What to do
Keep every line in which "PointStruct" occurs and drop the rest of the data.

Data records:

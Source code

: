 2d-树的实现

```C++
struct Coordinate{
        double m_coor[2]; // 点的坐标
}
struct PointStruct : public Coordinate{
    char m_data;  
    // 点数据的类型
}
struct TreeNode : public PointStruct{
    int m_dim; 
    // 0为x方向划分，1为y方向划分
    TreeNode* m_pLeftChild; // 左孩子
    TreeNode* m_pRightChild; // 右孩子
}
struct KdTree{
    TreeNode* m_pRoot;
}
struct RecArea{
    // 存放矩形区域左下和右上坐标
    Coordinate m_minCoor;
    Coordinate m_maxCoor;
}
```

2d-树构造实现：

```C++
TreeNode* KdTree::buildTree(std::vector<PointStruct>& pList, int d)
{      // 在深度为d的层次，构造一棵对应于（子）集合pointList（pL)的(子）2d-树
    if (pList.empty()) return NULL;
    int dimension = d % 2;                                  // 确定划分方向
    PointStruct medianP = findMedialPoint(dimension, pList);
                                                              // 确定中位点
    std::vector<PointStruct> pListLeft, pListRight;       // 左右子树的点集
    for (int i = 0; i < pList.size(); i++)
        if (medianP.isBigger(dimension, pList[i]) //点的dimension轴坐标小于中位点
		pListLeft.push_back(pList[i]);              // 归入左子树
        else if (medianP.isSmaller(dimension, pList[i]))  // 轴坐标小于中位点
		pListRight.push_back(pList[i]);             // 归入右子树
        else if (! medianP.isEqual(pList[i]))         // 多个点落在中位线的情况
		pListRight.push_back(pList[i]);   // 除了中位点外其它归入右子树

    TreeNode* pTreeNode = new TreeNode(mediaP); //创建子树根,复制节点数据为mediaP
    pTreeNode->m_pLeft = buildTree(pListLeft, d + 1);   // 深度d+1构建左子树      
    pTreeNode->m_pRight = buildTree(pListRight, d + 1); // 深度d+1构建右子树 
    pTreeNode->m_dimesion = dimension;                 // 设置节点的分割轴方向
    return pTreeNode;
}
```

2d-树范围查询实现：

Answer for the task
struct PointStruct : public Coordinate{
struct TreeNode : public PointStruct{
TreeNode* KdTree::buildTree(std::vector<PointStruct>& pList, int d)
    PointStruct medianP = findMedialPoint(dimension, pList);
    std::vector<PointStruct> pListLeft, pListRight;       // 左右子树的点集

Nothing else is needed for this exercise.